Magazin
Die Welt der guten Menschen in schlechten Zeiten
Kleber Mendonça Filho präsentiert uns mit «The Secret Agent» einen fesselnden Politthriller in ästhetischer Brillanz, der in den späten Siebzigern während der letzten Jahre des brasilianischen Militärregimes spielt, mit einem umwerfenden Wagner Moura in der Hauptrolle.

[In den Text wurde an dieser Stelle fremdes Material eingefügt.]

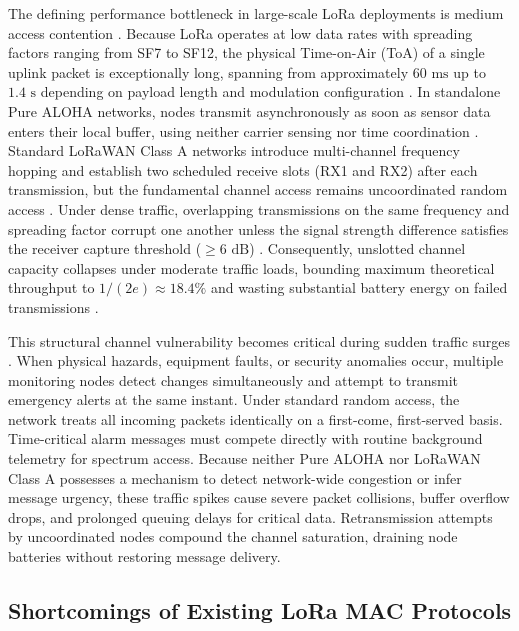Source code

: \documentclass[preprint,review,12pt]{elsarticle}
\begin{document}
The defining performance bottleneck in large-scale LoRa deployments is medium access contention \cite{bor2016lora}. Because LoRa operates at low data rates with spreading factors ranging from SF7 to SF12, the physical Time-on-Air (ToA) of a single uplink packet is exceptionally long, spanning from approximately $60\text{ ms}$ up to $1.4\text{ s}$ depending on payload length and modulation configuration \cite{semtech2020sx1276}. In standalone Pure ALOHA networks, nodes transmit asynchronously as soon as sensor data enters their local buffer, using neither carrier sensing nor time coordination \cite{abramson1970aloha, roberts1975aloha}. Standard LoRaWAN Class A networks introduce multi-channel frequency hopping and establish two scheduled receive slots (RX1 and RX2) after each transmission, but the fundamental channel access remains uncoordinated random access \cite{semtech2020sx1276}. Under dense traffic, overlapping transmissions on the same frequency and spreading factor corrupt one another unless the signal strength difference satisfies the receiver capture threshold ($\ge 6\text{ dB}$) \cite{bankov2017mathematical, croce2018impact}. Consequently, unslotted channel capacity collapses under moderate traffic loads, bounding maximum theoretical throughput to $1/(2e) \approx 18.4\%$ and wasting substantial battery energy on failed transmissions \cite{roberts1975aloha}.

This structural channel vulnerability becomes critical during sudden traffic surges \cite{kolias2017ddos, butun2018security}. When physical hazards, equipment faults, or security anomalies occur, multiple monitoring nodes detect changes simultaneously and attempt to transmit emergency alerts at the same instant. Under standard random access, the network treats all incoming packets identically on a first-come, first-served basis. Time-critical alarm messages must compete directly with routine background telemetry for spectrum access. Because neither Pure ALOHA nor LoRaWAN Class A possesses a mechanism to detect network-wide congestion or infer message urgency, these traffic spikes cause severe packet collisions, buffer overflow drops, and prolonged queuing delays for critical data. Retransmission attempts by uncoordinated nodes compound the channel saturation, draining node batteries without restoring message delivery.

\subsection{Shortcomings of Existing LoRa MAC Protocols}
\end{document}
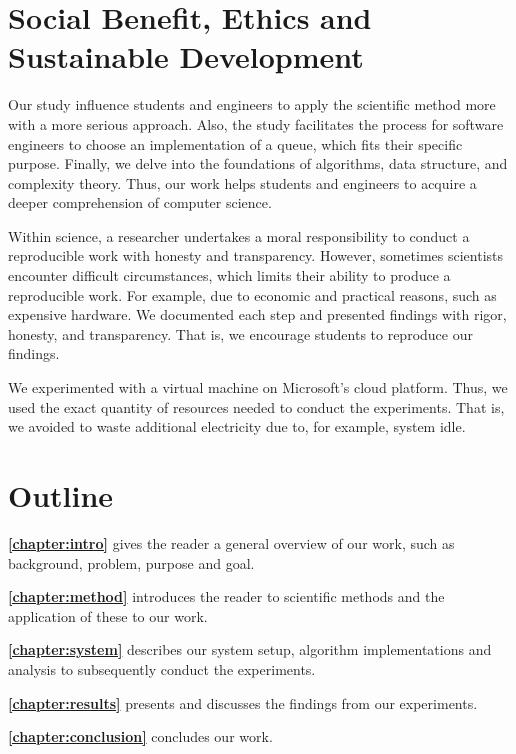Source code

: \documentclass[a4paper,11pt]{kth-mag}
\newcommand*{\skippara}{\par\vspace{\baselineskip} \noindent}
\begin{document}
\section{Social Benefit, Ethics and Sustainable Development}
Our study influence students and engineers to apply the scientific method more with a more serious approach.
Also, the study facilitates the process for software engineers to choose an implementation of a queue, which fits their specific purpose.
Finally, we delve into the foundations of algorithms, data structure, and complexity theory.
Thus, our work helps students and engineers to acquire a deeper comprehension of computer science.

\skippara Within science, a researcher undertakes a moral responsibility to conduct a reproducible work with honesty and transparency.
However, sometimes scientists encounter difficult circumstances, which limits their ability to produce a reproducible work.
For example, due to economic and practical reasons, such as expensive hardware.
We documented each step and presented findings with rigor, honesty, and transparency.
That is, we encourage students to reproduce our findings.

\skippara We experimented with a virtual machine on Microsoft's cloud platform.
Thus, we used the exact quantity of resources needed to conduct the experiments.
That is, we avoided to waste additional electricity due to, for example, system idle.



\section{Outline}

\textbf{\cref{chapter:intro}} gives the reader a general overview of our work, such as background, problem, purpose and goal.

\skippara \textbf{\cref{chapter:method}} introduces the reader to scientific methods and the application of these to our work.
\skippara \textbf{\cref{chapter:system}} describes our system setup, algorithm implementations and analysis to subsequently conduct the experiments.
\skippara \textbf{\cref{chapter:results}} presents and discusses the findings from our experiments.
\skippara \textbf{\cref{chapter:conclusion}} concludes our work.
\end{document}
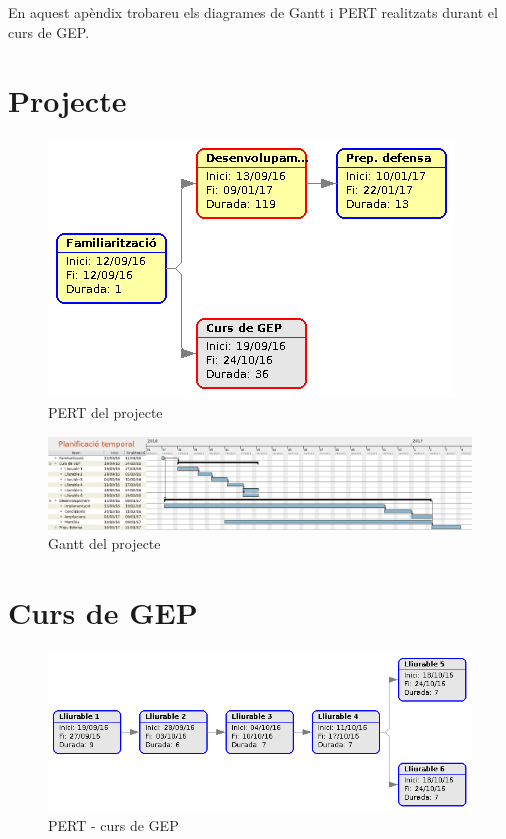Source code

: En aquest apèndix trobareu els diagrames de Gantt i PERT realitzats durant el curs de GEP.
\section{Projecte}
	\begin{figure}[H]
		\centering
		\includegraphics[width=\textwidth]{images/pert-global}
		\caption{PERT del projecte}
	\end{figure}

	\restoregeometry
	\thispagestyle{empty}
	\begin{figure}
		\includegraphics[width=\textheight]{images/gantt}
		\caption{Gantt del projecte}
	\end{figure}


\restoregeometry
{}

\section{Curs de GEP}
	\begin{figure}[H]
		\centering
		\includegraphics[width=\textwidth]{images/pert-gep}
		\caption{PERT - curs de GEP}
	\end{figure}

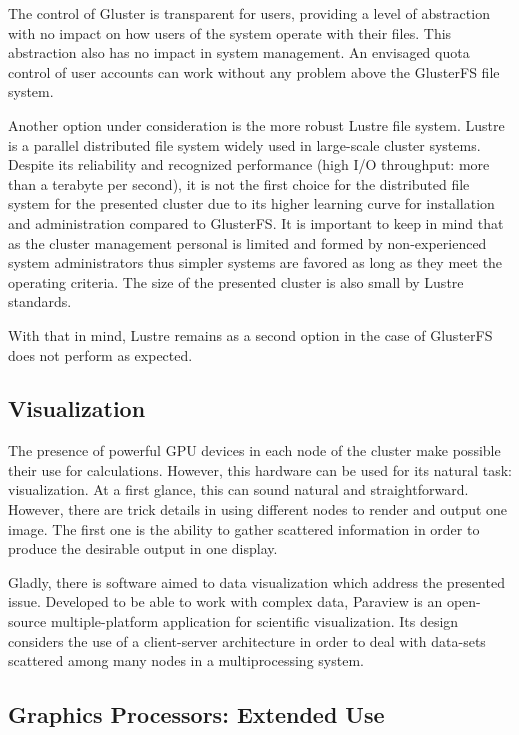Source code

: \documentclass[twoside,a4paper,12pt,english]{inac17}
\begin{document}
The control of Gluster is transparent for users, providing a level of abstraction with no impact on how users of the system operate with their files. This
abstraction also has no impact in system management. An envisaged quota control of user accounts can work without any problem above the GlusterFS file system.

Another option under consideration is the more robust Lustre file system\cite{lustre}. Lustre is a parallel distributed file system widely used in large-scale
cluster systems. Despite its reliability and recognized performance (high I/O throughput: more than a terabyte per second), it is not the first choice
for the distributed file system for the presented cluster due to its higher learning curve for installation and administration compared to GlusterFS.
It is important to keep in mind that as the cluster management personal is limited and formed by non-experienced system
administrators thus simpler systems are favored as long as they meet the operating criteria. The size of the presented cluster is also small by Lustre standards.

With that in mind, Lustre remains as a second option in the case of GlusterFS does not perform as expected. 

\subsection{Visualization}

The presence of powerful GPU devices in each node of the cluster make possible their use for calculations. However,
this hardware can be used for its natural task: visualization. At a first glance, this can sound natural and
straightforward. However, there are trick details in using different nodes to render and output one image. The first one
is the ability to gather scattered information in order to produce the desirable output in one display.

Gladly, there is software aimed to data visualization which address the presented issue. Developed to be able to work with complex data,
Paraview\cite{paraview} is an open-source multiple-platform application for scientific visualization. Its design considers
the use of a client-server architecture in order to deal with data-sets scattered among many nodes in a multiprocessing
system. 


\subsection{Graphics Processors: Extended Use}
\end{document}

In einem gelben VW-Käfer sitzt ein Mann in den Vierzigern. Als ihm das Benzin ausgeht, hält er an einer Tankstelle und bemerkt eine Leiche, die da in der Sonne brütet, wo sie offenbar schon einige Tage ausharrt. Niemand scheint sich gross um sie zu kümmern – ein Dieb, der kurzerhand niedergestreckt wurde, inmitten der Karnevalfestlichkeiten und -verrücktheiten, die das Land in Bann halten. Kurz darauf kreuzt auch die Polizei am Ort des Verbrechens auf. Doch statt sich der offensichtlichen Gewalttat zu widmen, nehmen sie den Feuerlöscher des Käfers eingehend unter die Lupe. Und schon wissen wir, dass wir uns hier nicht in einem Rechtsstaat befinden. Der tote Mann interessiert sie nicht – eine kleine Spende wäre ihnen lieber. Mit den Zigaretten des Fahrers Marcelo geben sie sich auch zufrieden, es ist das Einzige, was er zu bieten hat.
Und immer wieder: Recife
Marcelo ist auf dem Weg nach Recife, dem Geburtsort von Regisseur Kleber Mendonça Filho, dem er schon mehrere filmische Oden gewidmet hat: Mit Aquarius (2016) etwa, als die alternde Clara um ihre Wohnung kämpft, die eine Immobilienfirma ihr wegnehmen möchte, oder in Retratos Fantasmas (Pictures of Ghosts, 2023), einer Kartografie eben jener Stadt und einer nostalgischen Hommage an die Kinosäle, die im 20. Jahrhundert als Ort der Geselligkeit, Hoffnungen und Emotionen fungierten.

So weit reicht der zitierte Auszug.